Whoops! Guess you should have advertised the film, Disney! Or at least kept it as John Carter OF MARS, dammit! Now we have a shameful $200 million lost and a big probability that there will be no sequel. Which is a shame, because John Carter (of Mars, dammit!) didn’t suck. It wasn’t perfect, but it wasn’t trainwreck bad. Don’t take my word for it, take my word for it!
Disney said “John Carter” has brought in about $184 million in ticket sales worldwide so far. But ticket sales are split roughly in half with theater owners. The movie’s production budget is estimated to be about $250 million with about $100 million more spent on marketing.
The only way to make the money back is to make a sequel and spend $400 million to make it! It’s just crazy enough to work…
4 Comments
Joe
March 23, 2012 at 4:03 amMaybe there’s a reason why they’ve made hundreds of Tarzan movies and never filmed a single one of Burroughs’ mad space opera novels.

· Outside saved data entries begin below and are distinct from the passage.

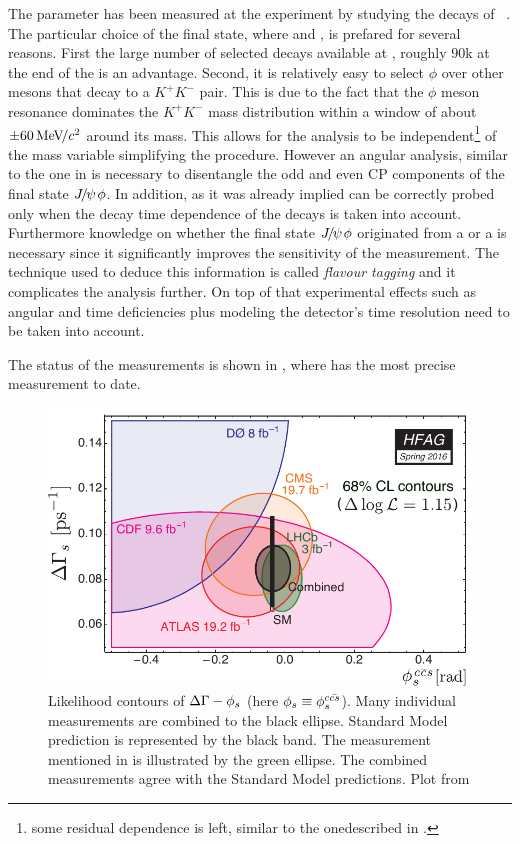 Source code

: The parameter \phis has been measured at the \lhcb experiment by studying the decays of \BsJpsiPhi~\cite{phis-3fb-paper}.
The particular choice of the final state, where \phiKK and \Jpsimumu, is prefared for several reasons. First the large number
of selected \BsJpsiPhi decays available at \lhcb, roughly $90$k at the end of the \runtwo is an advantage. Second, it is relatively
easy to select $\phi$ over other mesons that decay to a $K^+K^-$ pair. This is due to the fact that the $\phi$ meson resonance dominates
the $K^+K^-$ mass distribution within a window of about $\pm 60 {\mathrm{\,Me\kern -0.1em V\!/}c^2}$ around its mass. This allows for the analysis to be
independent\footnote{some residual dependence is left, similar to the onedescribed in . }
of the \mKK mass variable simplifying the procedure. However an angular analysis, similar to the one in  is necessary
to disentangle the odd and even CP components of the final state ${J\mskip -3mu/\mskip -2mu\psi\mskip 2mu}\phi$.
In addition, as it was already implied \phis can be correctly probed only when the decay time dependence of the \BsJpsiPhi decays is taken into
account. Furthermore knowledge on whether the final state ${J\mskip -3mu/\mskip -2mu\psi\mskip 2mu}\phi$ originated from a \Bs or a \Bsb is necessary since it
significantly improves the sensitivity of the \phis measurement. The technique used to deduce this information is called {\it flavour tagging}
and it complicates the analysis further. On top of that experimental effects such as angular and time deficiencies plus modeling the
\lhcb detector's time resolution need to be taken into account.

The status of the \phis measurements is shown in , where \lhcb has the most precise measurement to date.

\begin{figure}[!h]
  \centering
    \includegraphics[trim=0cm 0cm 0cm 0cm, clip=true, scale=0.8]{Figures/Chapter1/hfag_Spring2016_DGsphis_zoom.pdf}
    \caption{Likelihood contours of $\Delta\Gamma-\phi_{s}$ (here $\phi_{s}\equiv \phi_{s}^{c\bar{cs}}$). Many individual measurements are
             combined to the black ellipse. Standard Model prediction is represented by the black band. The \lhcb measurement
             mentioned in  is illustrated by the green ellipse. The combined measurements agree with the Standard Model
             predictions. Plot from \cite{hfag-2014} }
    \label{hfag_phis_dg}
\end{figure}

Fun fact: Breck Eisner, son of former Disney CEO Michael Eisner, is slated to direct a big budget 3D remake of Flash Gordon. I wonder what’s going through his mind seeing this John Carter debacle.
Tars Tarkas
March 24, 2012 at 1:04 amVisions of the pile of cash that was his budget disappearing into the night. But Flash Gordon should be done as on the cheap and on the cheese as possible.
Chrisfs
March 31, 2012 at 11:58 amThe movie was enjoyable, it just tried to do too much with unfamiliar characters.
It was like doing a Star Trek movie with the Klingons AND the Romulans where everyone is being manipulated by the rock creatures from the episode with Abe Lincoln and a side plot involving Andorians. Some young hard core fans may flip out with all the baddies in one place, but there aren’t many hard core John Carter fans, so it’s just too much for most people. They should have taken out the therns and just had a straightforward good vs bad movie and brought the therns in for any eventual sequel. Sadly, there will likely not be a sequel now.
Tars Tarkas
April 2, 2012 at 4:00 pmI agree that their attempts to streamline the story made it more complicated at times. Granted, the original stories had a lot of confusing things happening, but you could have probably combined a few more parts. But the main thing still was the awful marketing and the ridiculous budget.